§ **SOURCE RECORDS**:

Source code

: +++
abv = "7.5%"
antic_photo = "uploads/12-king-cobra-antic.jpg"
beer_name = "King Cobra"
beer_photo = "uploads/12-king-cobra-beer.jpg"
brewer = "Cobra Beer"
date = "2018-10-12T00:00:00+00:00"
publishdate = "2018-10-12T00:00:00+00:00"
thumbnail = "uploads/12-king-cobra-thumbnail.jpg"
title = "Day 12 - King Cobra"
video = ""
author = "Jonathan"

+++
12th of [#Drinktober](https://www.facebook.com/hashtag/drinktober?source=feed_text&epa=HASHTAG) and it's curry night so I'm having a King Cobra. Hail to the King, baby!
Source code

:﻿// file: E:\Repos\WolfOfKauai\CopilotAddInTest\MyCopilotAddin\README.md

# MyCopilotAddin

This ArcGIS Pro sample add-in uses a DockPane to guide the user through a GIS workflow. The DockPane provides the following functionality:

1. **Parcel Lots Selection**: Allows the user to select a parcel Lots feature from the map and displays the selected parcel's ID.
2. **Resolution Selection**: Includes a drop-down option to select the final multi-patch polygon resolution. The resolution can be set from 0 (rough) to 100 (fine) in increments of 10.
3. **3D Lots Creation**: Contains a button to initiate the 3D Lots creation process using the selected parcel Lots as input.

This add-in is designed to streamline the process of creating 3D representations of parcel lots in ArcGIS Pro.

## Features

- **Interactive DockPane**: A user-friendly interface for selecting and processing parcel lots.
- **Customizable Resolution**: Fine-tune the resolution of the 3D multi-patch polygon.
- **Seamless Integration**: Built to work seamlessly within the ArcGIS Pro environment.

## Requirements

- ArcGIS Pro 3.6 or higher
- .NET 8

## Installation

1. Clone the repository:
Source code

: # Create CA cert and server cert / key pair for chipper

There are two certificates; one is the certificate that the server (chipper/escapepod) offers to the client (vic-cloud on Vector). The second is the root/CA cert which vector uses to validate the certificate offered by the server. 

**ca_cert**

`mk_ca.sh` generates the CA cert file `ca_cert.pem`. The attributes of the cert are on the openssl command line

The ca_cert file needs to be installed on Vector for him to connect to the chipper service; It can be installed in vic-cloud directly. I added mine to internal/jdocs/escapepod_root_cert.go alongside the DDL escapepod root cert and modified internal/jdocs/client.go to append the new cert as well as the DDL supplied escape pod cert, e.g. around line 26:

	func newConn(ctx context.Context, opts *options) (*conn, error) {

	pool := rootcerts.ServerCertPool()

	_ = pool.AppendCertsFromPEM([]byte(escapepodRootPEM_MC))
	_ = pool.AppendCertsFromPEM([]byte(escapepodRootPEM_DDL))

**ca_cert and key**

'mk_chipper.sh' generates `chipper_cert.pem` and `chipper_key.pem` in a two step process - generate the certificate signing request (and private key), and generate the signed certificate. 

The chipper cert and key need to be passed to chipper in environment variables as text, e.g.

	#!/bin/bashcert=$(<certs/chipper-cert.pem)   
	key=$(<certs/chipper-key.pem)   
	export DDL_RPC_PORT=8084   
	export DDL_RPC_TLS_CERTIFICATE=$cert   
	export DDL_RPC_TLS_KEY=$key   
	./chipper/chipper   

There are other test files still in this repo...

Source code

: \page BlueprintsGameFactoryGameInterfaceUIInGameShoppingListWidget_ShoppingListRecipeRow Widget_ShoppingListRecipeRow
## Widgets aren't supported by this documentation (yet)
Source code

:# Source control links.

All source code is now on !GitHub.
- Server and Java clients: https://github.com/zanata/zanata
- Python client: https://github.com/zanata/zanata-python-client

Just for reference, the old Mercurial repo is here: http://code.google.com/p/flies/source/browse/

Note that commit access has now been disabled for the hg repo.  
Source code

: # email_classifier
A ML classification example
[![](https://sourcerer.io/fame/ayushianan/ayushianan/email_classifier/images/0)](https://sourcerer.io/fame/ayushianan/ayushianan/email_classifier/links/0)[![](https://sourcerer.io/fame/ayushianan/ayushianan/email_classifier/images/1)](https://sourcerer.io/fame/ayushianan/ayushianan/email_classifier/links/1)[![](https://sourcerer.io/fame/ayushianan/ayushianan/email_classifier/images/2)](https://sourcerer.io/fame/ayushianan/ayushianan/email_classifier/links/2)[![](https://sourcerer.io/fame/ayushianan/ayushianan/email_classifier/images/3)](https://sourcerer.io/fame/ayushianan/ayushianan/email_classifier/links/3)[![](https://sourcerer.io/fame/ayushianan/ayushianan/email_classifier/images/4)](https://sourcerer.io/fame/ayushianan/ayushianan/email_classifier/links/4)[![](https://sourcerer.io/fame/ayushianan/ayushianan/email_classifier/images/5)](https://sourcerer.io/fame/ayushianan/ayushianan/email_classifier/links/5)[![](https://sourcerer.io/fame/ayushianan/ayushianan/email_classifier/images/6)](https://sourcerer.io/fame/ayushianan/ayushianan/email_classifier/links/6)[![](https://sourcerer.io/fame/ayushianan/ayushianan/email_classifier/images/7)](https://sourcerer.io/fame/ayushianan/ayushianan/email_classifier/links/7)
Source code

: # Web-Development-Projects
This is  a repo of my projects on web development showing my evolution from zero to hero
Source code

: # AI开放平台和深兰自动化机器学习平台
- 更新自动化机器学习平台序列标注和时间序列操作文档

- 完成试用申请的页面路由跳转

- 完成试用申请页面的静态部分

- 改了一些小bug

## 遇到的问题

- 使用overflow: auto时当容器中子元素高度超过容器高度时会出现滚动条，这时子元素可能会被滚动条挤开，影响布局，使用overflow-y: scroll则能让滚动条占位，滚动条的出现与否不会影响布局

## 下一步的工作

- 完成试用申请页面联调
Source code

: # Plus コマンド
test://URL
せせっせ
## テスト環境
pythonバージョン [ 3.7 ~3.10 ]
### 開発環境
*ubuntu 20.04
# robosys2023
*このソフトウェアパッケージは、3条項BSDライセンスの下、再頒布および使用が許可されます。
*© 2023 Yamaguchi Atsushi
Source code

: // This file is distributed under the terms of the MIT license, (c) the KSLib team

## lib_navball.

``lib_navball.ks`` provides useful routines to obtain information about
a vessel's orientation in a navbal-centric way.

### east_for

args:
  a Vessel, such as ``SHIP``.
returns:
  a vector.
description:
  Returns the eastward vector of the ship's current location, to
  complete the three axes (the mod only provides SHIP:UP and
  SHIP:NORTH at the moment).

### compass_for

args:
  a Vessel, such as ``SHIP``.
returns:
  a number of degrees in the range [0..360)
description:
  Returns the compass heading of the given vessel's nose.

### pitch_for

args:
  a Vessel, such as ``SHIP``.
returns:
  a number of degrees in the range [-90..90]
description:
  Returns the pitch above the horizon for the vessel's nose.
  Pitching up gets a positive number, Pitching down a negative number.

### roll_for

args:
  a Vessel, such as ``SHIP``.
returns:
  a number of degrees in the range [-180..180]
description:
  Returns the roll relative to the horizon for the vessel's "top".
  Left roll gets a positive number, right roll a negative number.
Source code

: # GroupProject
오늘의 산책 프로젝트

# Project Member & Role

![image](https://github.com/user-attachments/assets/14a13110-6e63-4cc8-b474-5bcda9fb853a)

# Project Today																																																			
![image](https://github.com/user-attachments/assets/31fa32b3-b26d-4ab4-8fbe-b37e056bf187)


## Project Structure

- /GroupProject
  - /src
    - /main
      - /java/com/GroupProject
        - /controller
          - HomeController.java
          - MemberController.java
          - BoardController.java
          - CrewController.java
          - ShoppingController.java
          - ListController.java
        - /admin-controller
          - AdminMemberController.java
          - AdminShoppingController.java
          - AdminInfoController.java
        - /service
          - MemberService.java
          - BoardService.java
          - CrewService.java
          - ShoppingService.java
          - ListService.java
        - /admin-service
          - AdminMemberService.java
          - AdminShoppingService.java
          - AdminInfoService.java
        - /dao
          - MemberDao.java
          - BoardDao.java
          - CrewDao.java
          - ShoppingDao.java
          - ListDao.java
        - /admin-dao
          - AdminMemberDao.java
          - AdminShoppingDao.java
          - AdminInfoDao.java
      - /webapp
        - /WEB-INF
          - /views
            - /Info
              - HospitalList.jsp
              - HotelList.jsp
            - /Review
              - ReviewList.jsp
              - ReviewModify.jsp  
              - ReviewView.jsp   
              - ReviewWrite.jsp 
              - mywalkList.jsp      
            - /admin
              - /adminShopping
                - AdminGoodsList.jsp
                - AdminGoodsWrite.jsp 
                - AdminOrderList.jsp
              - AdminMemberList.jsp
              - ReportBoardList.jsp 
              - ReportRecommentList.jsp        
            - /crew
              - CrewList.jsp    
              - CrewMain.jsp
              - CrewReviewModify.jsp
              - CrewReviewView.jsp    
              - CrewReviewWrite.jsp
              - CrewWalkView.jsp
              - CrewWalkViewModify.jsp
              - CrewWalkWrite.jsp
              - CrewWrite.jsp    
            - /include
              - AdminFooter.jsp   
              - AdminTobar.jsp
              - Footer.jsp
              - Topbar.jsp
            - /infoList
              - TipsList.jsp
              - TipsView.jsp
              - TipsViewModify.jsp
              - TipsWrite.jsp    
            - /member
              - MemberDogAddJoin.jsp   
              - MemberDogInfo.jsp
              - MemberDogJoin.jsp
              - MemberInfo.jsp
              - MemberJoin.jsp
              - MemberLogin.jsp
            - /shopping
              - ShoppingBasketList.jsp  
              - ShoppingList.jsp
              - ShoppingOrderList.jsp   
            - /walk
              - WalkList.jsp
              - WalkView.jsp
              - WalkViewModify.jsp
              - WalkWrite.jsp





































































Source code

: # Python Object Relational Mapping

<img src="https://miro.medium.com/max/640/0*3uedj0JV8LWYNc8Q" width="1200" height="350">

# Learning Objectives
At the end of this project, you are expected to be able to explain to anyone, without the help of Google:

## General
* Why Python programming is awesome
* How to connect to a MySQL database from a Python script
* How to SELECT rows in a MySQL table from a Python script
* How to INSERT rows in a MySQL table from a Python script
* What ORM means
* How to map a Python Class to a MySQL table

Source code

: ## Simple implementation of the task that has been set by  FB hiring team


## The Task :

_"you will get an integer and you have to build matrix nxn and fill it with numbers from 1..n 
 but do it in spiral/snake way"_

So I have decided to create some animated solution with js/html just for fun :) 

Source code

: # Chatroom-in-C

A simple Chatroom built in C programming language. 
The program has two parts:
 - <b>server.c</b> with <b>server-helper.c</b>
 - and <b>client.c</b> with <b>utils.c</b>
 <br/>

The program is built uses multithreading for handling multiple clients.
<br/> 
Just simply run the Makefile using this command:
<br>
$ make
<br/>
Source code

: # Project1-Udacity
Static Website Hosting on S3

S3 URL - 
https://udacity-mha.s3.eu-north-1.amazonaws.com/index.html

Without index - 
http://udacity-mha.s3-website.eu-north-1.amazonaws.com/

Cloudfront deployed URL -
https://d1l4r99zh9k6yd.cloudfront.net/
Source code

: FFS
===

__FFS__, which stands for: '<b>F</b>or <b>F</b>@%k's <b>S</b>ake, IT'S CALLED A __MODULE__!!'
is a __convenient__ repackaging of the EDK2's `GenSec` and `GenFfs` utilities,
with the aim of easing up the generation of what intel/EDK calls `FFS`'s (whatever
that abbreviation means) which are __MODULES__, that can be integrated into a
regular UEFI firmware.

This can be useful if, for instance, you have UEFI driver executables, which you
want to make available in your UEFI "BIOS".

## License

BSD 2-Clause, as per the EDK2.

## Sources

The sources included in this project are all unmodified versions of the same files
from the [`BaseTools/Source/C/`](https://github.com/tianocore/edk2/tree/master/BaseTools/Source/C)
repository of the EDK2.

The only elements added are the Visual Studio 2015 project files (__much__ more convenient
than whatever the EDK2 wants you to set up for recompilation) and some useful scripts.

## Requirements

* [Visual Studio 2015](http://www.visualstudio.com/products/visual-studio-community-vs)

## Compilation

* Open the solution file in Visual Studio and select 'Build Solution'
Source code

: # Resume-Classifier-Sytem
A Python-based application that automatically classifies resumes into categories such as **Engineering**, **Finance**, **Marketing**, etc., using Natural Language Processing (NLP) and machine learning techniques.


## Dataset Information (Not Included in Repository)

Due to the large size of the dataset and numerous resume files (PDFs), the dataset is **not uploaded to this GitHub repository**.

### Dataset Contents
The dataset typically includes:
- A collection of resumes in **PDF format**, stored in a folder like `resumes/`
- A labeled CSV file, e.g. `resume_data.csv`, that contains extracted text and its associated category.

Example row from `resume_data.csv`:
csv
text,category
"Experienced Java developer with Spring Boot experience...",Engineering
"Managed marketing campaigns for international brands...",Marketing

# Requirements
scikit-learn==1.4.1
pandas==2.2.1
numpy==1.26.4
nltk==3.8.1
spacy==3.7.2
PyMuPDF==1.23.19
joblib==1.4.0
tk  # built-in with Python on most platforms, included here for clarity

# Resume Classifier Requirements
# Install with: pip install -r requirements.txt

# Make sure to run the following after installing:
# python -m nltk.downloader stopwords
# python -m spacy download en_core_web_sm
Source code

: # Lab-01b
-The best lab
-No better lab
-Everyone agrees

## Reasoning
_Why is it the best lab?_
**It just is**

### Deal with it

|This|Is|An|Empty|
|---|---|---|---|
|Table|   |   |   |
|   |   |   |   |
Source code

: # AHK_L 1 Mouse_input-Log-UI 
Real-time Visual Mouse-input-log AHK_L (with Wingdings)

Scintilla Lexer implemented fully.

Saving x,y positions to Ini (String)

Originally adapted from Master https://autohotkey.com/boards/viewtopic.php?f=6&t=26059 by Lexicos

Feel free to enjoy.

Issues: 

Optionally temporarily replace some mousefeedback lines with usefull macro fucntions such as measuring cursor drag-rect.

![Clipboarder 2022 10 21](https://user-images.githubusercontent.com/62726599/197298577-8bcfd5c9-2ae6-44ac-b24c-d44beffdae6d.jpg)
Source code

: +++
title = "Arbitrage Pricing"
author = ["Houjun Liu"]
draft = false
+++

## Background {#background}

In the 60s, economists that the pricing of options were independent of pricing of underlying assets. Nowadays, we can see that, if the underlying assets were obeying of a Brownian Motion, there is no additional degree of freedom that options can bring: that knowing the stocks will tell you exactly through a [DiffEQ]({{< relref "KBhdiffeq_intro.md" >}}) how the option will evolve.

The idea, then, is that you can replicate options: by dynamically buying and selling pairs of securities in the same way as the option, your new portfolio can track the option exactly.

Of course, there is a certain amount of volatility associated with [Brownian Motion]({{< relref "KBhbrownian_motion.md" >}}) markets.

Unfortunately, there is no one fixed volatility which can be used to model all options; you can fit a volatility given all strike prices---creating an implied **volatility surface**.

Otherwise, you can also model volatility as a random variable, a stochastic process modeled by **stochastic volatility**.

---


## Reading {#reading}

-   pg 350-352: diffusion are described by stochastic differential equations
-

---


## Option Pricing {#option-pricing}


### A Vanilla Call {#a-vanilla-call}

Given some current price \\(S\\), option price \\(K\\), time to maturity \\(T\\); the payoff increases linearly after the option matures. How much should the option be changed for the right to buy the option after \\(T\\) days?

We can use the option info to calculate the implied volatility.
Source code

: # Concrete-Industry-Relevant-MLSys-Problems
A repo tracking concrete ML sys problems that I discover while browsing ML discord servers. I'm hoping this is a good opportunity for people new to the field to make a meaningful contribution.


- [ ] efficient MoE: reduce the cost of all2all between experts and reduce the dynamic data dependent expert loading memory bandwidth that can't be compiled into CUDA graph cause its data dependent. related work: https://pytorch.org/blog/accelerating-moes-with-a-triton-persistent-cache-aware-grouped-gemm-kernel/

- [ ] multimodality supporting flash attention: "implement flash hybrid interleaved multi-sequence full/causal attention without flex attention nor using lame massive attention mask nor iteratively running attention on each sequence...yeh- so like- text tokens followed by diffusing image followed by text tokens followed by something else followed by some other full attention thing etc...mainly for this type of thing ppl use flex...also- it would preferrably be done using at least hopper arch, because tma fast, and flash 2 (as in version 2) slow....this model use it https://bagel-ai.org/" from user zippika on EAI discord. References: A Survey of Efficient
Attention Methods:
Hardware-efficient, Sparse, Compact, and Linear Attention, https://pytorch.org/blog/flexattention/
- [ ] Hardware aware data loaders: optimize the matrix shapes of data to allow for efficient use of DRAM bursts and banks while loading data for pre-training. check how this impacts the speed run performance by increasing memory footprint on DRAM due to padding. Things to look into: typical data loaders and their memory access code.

§ **PROBLEM TO WORK ON**: Print exactly the lines above, between the one holding "# robosys2023" and the one holding "- BoardService.java", inclusive, and nothing besides.

§ **ANSWER SECTION**:
# robosys2023
*このソフトウェアパッケージは、3条項BSDライセンスの下、再頒布および使用が許可されます。
*© 2023 Yamaguchi Atsushi
Source code

: // This file is distributed under the terms of the MIT license, (c) the KSLib team

## lib_navball.

``lib_navball.ks`` provides useful routines to obtain information about
a vessel's orientation in a navbal-centric way.

### east_for

args:
  a Vessel, such as ``SHIP``.
returns:
  a vector.
description:
  Returns the eastward vector of the ship's current location, to
  complete the three axes (the mod only provides SHIP:UP and
  SHIP:NORTH at the moment).

### compass_for

args:
  a Vessel, such as ``SHIP``.
returns:
  a number of degrees in the range [0..360)
description:
  Returns the compass heading of the given vessel's nose.

### pitch_for

args:
  a Vessel, such as ``SHIP``.
returns:
  a number of degrees in the range [-90..90]
description:
  Returns the pitch above the horizon for the vessel's nose.
  Pitching up gets a positive number, Pitching down a negative number.

### roll_for

args:
  a Vessel, such as ``SHIP``.
returns:
  a number of degrees in the range [-180..180]
description:
  Returns the roll relative to the horizon for the vessel's "top".
  Left roll gets a positive number, right roll a negative number.
Source code

: # GroupProject
오늘의 산책 프로젝트

# Project Member & Role

![image](https://github.com/user-attachments/assets/14a13110-6e63-4cc8-b474-5bcda9fb853a)

# Project Today																																																			
![image](https://github.com/user-attachments/assets/31fa32b3-b26d-4ab4-8fbe-b37e056bf187)


## Project Structure

- /GroupProject
  - /src
    - /main
      - /java/com/GroupProject
        - /controller
          - HomeController.java
          - MemberController.java
          - BoardController.java
          - CrewController.java
          - ShoppingController.java
          - ListController.java
        - /admin-controller
          - AdminMemberController.java
          - AdminShoppingController.java
          - AdminInfoController.java
        - /service
          - MemberService.java
          - BoardService.java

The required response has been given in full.